> **To do**
Could you say how many lines in the records include "Körper"? Please give the number by itself.
★ ★ ★
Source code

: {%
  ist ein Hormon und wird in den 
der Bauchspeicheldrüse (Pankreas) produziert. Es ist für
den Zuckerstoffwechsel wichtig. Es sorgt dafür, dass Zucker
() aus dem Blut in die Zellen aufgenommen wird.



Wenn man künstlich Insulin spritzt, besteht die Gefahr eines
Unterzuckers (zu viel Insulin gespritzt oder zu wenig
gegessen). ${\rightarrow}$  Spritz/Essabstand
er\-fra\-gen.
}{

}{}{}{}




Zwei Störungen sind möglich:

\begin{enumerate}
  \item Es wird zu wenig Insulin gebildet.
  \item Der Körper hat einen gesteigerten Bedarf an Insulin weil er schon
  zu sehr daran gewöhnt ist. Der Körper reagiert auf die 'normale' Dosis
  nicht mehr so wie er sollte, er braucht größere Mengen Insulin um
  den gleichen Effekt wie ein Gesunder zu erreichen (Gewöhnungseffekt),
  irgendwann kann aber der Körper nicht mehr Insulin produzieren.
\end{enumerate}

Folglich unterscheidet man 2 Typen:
★ ★ ★
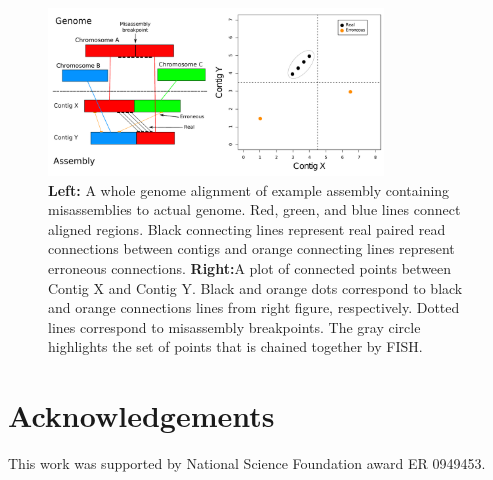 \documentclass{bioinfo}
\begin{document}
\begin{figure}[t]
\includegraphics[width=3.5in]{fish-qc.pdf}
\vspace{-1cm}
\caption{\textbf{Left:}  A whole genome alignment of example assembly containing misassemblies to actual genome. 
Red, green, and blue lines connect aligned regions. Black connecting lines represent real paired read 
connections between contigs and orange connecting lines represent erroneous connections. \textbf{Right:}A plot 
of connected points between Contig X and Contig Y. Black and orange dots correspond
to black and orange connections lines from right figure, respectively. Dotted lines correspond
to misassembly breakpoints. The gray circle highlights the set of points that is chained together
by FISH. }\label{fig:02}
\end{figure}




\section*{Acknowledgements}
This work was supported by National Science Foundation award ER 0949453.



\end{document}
★ ★ ★
> **Response area**
3